INPUT RECORDS START

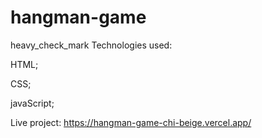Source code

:# hangman-game
heavy_check_mark Technologies used:

HTML;

CSS;

javaScript;

Live project: https://hangman-game-chi-beige.vercel.app/
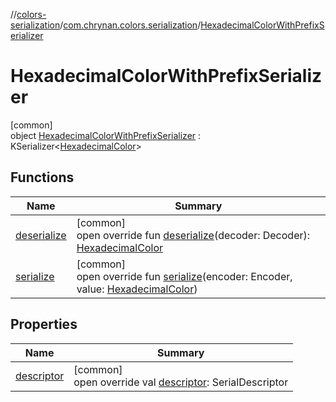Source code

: //[colors-serialization](../../../index.md)/[com.chrynan.colors.serialization](../index.md)/[HexadecimalColorWithPrefixSerializer](index.md)

# HexadecimalColorWithPrefixSerializer

[common]\
object [HexadecimalColorWithPrefixSerializer](index.md) : KSerializer&lt;[HexadecimalColor](../../../../colors-core/colors-core/com.chrynan.colors/-hexadecimal-color/index.md)&gt;

## Functions

| Name | Summary |
|---|---|
| [deserialize](deserialize.md) | [common]<br>open override fun [deserialize](deserialize.md)(decoder: Decoder): [HexadecimalColor](../../../../colors-core/colors-core/com.chrynan.colors/-hexadecimal-color/index.md) |
| [serialize](serialize.md) | [common]<br>open override fun [serialize](serialize.md)(encoder: Encoder, value: [HexadecimalColor](../../../../colors-core/colors-core/com.chrynan.colors/-hexadecimal-color/index.md)) |

## Properties

| Name | Summary |
|---|---|
| [descriptor](descriptor.md) | [common]<br>open override val [descriptor](descriptor.md): SerialDescriptor |
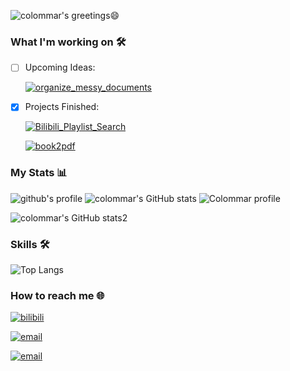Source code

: ![colommar's greetings😄][github-sub-title:img]

### What I'm working on 🛠️
- [ ] Upcoming Ideas: 

    [![organize_messy_documents](https://img.shields.io/badge/my_repo-organize__messy__documents-green)](https://github.com/colommar/organize_messy_documents)

- [x] Projects Finished: 

    [![Bilibili_Playlist_Search](https://img.shields.io/badge/my_repo-Bilibili__Playlist__Search-green)](https://github.com/colommar/Bilibili_Playlist_Search)

    [![book2pdf](https://img.shields.io/badge/my_repo-gitbook2pdf-green)](https://github.com/colommar/gitbook2pdf)

### My Stats 📊
![github's profile](https://github-profile-trophy.vercel.app/?username=colommar)
![colommar's GitHub stats](https://github-readme-stats.vercel.app/api?username=colommar&show_icons=true&theme=tokyonight)
![Colommar profile](https://github-profile-summary-cards.vercel.app/api/cards/profile-details?username=colommar&theme=github_dark)

<!--START_SECTION:waka-->
<!--END_SECTION:waka-->

![colommar's GitHub stats2](https://github-readme-streak-stats.herokuapp.com/?user=colommar&theme=dark&hide_border=true)

### Skills 🛠️
![Top Langs](https://github-readme-stats.vercel.app/api/top-langs/?username=colommar&layout=compact)

### How to reach me 🌐
[![bilibili](https://img.shields.io/badge/bilibili-colommar-blue)](https://space.bilibili.com/293250206)

[![email](https://img.shields.io/badge/email-yfxx__weiyx%40163.com-blue)](mailto:yfxx_weiyx@163.com)

[![email](https://img.shields.io/badge/blog-colommar.top-blue)](https://www.colommar.top/)



[github-sub-title:img]: https://readme-typing-svg.herokuapp.com?font=Segoe+Script&duration=750&pause=500&color=A8A2F7&multiline=true&repeat=false&random=false&width=475&height=150&lines=Hi!+I+am+colommar.%F0%9F%98%84;Nice+to+meet+you!%E2%9C%A8;I'm+passionate+about+coding+and+learning.;Feel+free+to+explore+my+repositories.+;let's+connect!



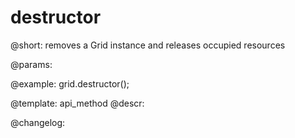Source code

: destructor
=============

@short: removes a Grid instance and releases occupied resources


@params:




@example:
grid.destructor();


@template: api_method
@descr:





@changelog:


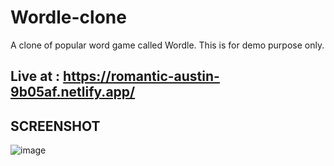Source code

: # Wordle-clone

A clone of popular word game called Wordle. This is for demo purpose only.

## Live at : https://romantic-austin-9b05af.netlify.app/

## SCREENSHOT

![image](https://user-images.githubusercontent.com/33535523/158073515-16f32f1a-cd51-4722-ab03-629d4c7780bc.png)


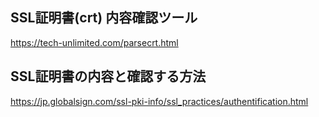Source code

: ## SSL証明書(crt) 内容確認ツール
<https://tech-unlimited.com/parsecrt.html>


## SSL証明書の内容と確認する方法
<https://jp.globalsign.com/ssl-pki-info/ssl_practices/authentification.html>

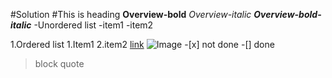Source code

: #Solution #This is heading
**Overview-bold** _Overview-italic_ **_Overview-bold-italic_**
-Unordered list
-item1
-item2

1.Ordered list
1.Item1
2.item2
[link](url)
![Image](url) -[x] not done
-[] done

> block quote
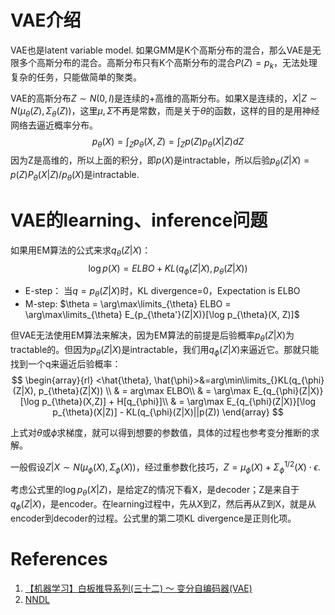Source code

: # VAE介绍

VAE也是latent variable model. 如果GMM是K个高斯分布的混合，那么VAE是无限多个高斯分布的混合。高斯分布只有K个高斯分布的混合$P(Z)=p_k$，无法处理复杂的任务，只能做简单的聚类。

VAE的高斯分布$Z\sim N(0,I)$是连续的+高维的高斯分布。如果X是连续的，$X|Z\sim N(\mu_{\theta}(Z), \Sigma_{\theta}(Z))$，这里$\mu, \Sigma$不再是常数，而是关于$\theta$的函数，这样的目的是用神经网络去逼近概率分布。
$$
p_{\theta}(X) = \int_{Z}p_{\theta}(X,Z) = \int_Zp(Z)p_{\theta}(X|Z)dZ
$$
因为Z是高维的，所以上面的积分，即$p(X)$是intractable，所以后验$p_{\theta}(Z|X)=p(Z)P_{\theta}(X|Z)/p_{\theta}(X)$是intractable. 

# VAE的learning、inference问题

如果用EM算法的公式来求$q_{\theta}(Z|X)$：
$$
\log p(X) = ELBO + KL(q_{\phi}(Z|X), p_{\theta}(Z|X))
$$

- E-step： 当$q=p_{\theta}(Z|X)$时，KL divergence=0，Expectation is ELBO 
- M-step: $\theta = \arg\max\limits_{\theta} ELBO = \arg\max\limits_{\theta} E_{p_{\theta'}(Z|X)}[\log p_{\theta}(X, Z)]$

但VAE无法使用EM算法来解决，因为EM算法的前提是后验概率$p_{\theta}(Z|X)$为tractable的。但因为$p_{\theta}(Z|X)$是intractable，我们用$q_{\phi}(Z|X)$来逼近它。那就只能找到一个q来逼近后验概率：
$$
\begin{array}{rl}
<\hat{\theta}, \hat{\phi}>&=arg\min\limits_{}KL(q_{\phi}(Z|X), p_{\theta}(Z|X)) \\
& = arg\max ELBO\\
& = \arg\max E_{q_{\phi}(Z|X)}[\log p_{\theta}(X,Z)] + H[q_{\phi}]\\
& = \arg\max E_{q_{\phi}(Z|X)}[\log p_{\theta}(X|Z)] - KL(q_{\phi}(Z|X)||p(Z)) 
\end{array}
$$

上式对$\theta$或$\phi$求梯度，就可以得到想要的参数值，具体的过程也参考变分推断的求解。

一般假设$Z|X\sim N(\mu_{\phi}(X), \Sigma_{\phi}(X))$，经过重参数化技巧，$Z = \mu_{\phi}(X) + \Sigma_{\phi}^{1/2}(X)\cdot\epsilon$.  

考虑公式里的$\log p_{\theta}(X|Z)$，是给定Z的情况下看X，是decoder；Z是来自于$q_{\phi}(Z|X)$，是encoder。在learning过程中，先从X到Z，然后再从Z到X，就是从encoder到decoder的过程。公式里的第二项KL divergence是正则化项。


# References

1. [【机器学习】白板推导系列(三十二) ～ 变分自编码器(VAE)](<https://www.bilibili.com/video/BV15E411w7Pz?from=search&seid=9357319156757457518>)
2. [NNDL](https://nndl.github.io/nndl-book.pdf)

INPUT RECORDS END

All pictures are to be skipped. Output, word for word, the lines in the data above starting at the line containing "### How to reach me 🌐" and ending at the line containing "divergence=0，Expectation is ELBO".

### How to reach me 🌐
[![bilibili](https://img.shields.io/badge/bilibili-colommar-blue)](https://space.bilibili.com/293250206)

[![email](https://img.shields.io/badge/email-yfxx__weiyx%40163.com-blue)](mailto:yfxx_weiyx@163.com)

[![email](https://img.shields.io/badge/blog-colommar.top-blue)](https://www.colommar.top/)



[github-sub-title:img]: https://readme-typing-svg.herokuapp.com?font=Segoe+Script&duration=750&pause=500&color=A8A2F7&multiline=true&repeat=false&random=false&width=475&height=150&lines=Hi!+I+am+colommar.%F0%9F%98%84;Nice+to+meet+you!%E2%9C%A8;I'm+passionate+about+coding+and+learning.;Feel+free+to+explore+my+repositories.+;let's+connect!



Source code

: destructor
=============

@short: removes a Grid instance and releases occupied resources


@params:




@example:
grid.destructor();


@template: api_method
@descr:





@changelog:


Source code

: # Wordle-clone

A clone of popular word game called Wordle. This is for demo purpose only.

## Live at : https://romantic-austin-9b05af.netlify.app/

## SCREENSHOT

![image](https://user-images.githubusercontent.com/33535523/158073515-16f32f1a-cd51-4722-ab03-629d4c7780bc.png)


Source code

: ## SSL証明書(crt) 内容確認ツール
<https://tech-unlimited.com/parsecrt.html>


## SSL証明書の内容と確認する方法
<https://jp.globalsign.com/ssl-pki-info/ssl_practices/authentification.html>

Source code

: #Solution #This is heading
**Overview-bold** _Overview-italic_ **_Overview-bold-italic_**
-Unordered list
-item1
-item2

1.Ordered list
1.Item1
2.item2
[link](url)
![Image](url) -[x] not done
-[] done

> block quote
Source code

: # VAE介绍

VAE也是latent variable model. 如果GMM是K个高斯分布的混合，那么VAE是无限多个高斯分布的混合。高斯分布只有K个高斯分布的混合$P(Z)=p_k$，无法处理复杂的任务，只能做简单的聚类。

VAE的高斯分布$Z\sim N(0,I)$是连续的+高维的高斯分布。如果X是连续的，$X|Z\sim N(\mu_{\theta}(Z), \Sigma_{\theta}(Z))$，这里$\mu, \Sigma$不再是常数，而是关于$\theta$的函数，这样的目的是用神经网络去逼近概率分布。
$$
p_{\theta}(X) = \int_{Z}p_{\theta}(X,Z) = \int_Zp(Z)p_{\theta}(X|Z)dZ
$$
因为Z是高维的，所以上面的积分，即$p(X)$是intractable，所以后验$p_{\theta}(Z|X)=p(Z)P_{\theta}(X|Z)/p_{\theta}(X)$是intractable. 

# VAE的learning、inference问题

如果用EM算法的公式来求$q_{\theta}(Z|X)$：
$$
\log p(X) = ELBO + KL(q_{\phi}(Z|X), p_{\theta}(Z|X))
$$

- E-step： 当$q=p_{\theta}(Z|X)$时，KL divergence=0，Expectation is ELBO 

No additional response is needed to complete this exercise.